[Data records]
::::::::::

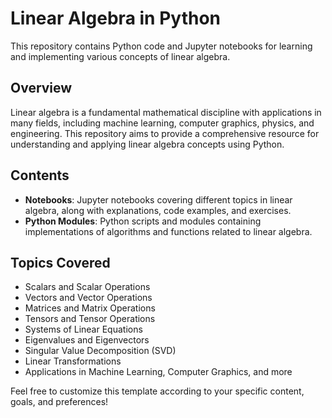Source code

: # Linear Algebra in Python

This repository contains Python code and Jupyter notebooks for learning and implementing various concepts of linear algebra.

## Overview

Linear algebra is a fundamental mathematical discipline with applications in many fields, including machine learning, computer graphics, physics, and engineering. This repository aims to provide a comprehensive resource for understanding and applying linear algebra concepts using Python.

## Contents

- **Notebooks**: Jupyter notebooks covering different topics in linear algebra, along with explanations, code examples, and exercises.
- **Python Modules**: Python scripts and modules containing implementations of algorithms and functions related to linear algebra.

## Topics Covered

- Scalars and Scalar Operations
- Vectors and Vector Operations
- Matrices and Matrix Operations
- Tensors and Tensor Operations
- Systems of Linear Equations
- Eigenvalues and Eigenvectors
- Singular Value Decomposition (SVD)
- Linear Transformations
- Applications in Machine Learning, Computer Graphics, and more

Feel free to customize this template according to your specific content, goals, and preferences!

::::::::::

→ Problem details
Copy each line above precisely, dropping the pictures.

→ Result for this exercise
Source code

: # Linear Algebra in Python

This repository contains Python code and Jupyter notebooks for learning and implementing various concepts of linear algebra.

## Overview

Linear algebra is a fundamental mathematical discipline with applications in many fields, including machine learning, computer graphics, physics, and engineering. This repository aims to provide a comprehensive resource for understanding and applying linear algebra concepts using Python.

## Contents

- **Notebooks**: Jupyter notebooks covering different topics in linear algebra, along with explanations, code examples, and exercises.
- **Python Modules**: Python scripts and modules containing implementations of algorithms and functions related to linear algebra.

## Topics Covered

- Scalars and Scalar Operations
- Vectors and Vector Operations
- Matrices and Matrix Operations
- Tensors and Tensor Operations
- Systems of Linear Equations
- Eigenvalues and Eigenvectors
- Singular Value Decomposition (SVD)
- Linear Transformations
- Applications in Machine Learning, Computer Graphics, and more

Feel free to customize this template according to your specific content, goals, and preferences!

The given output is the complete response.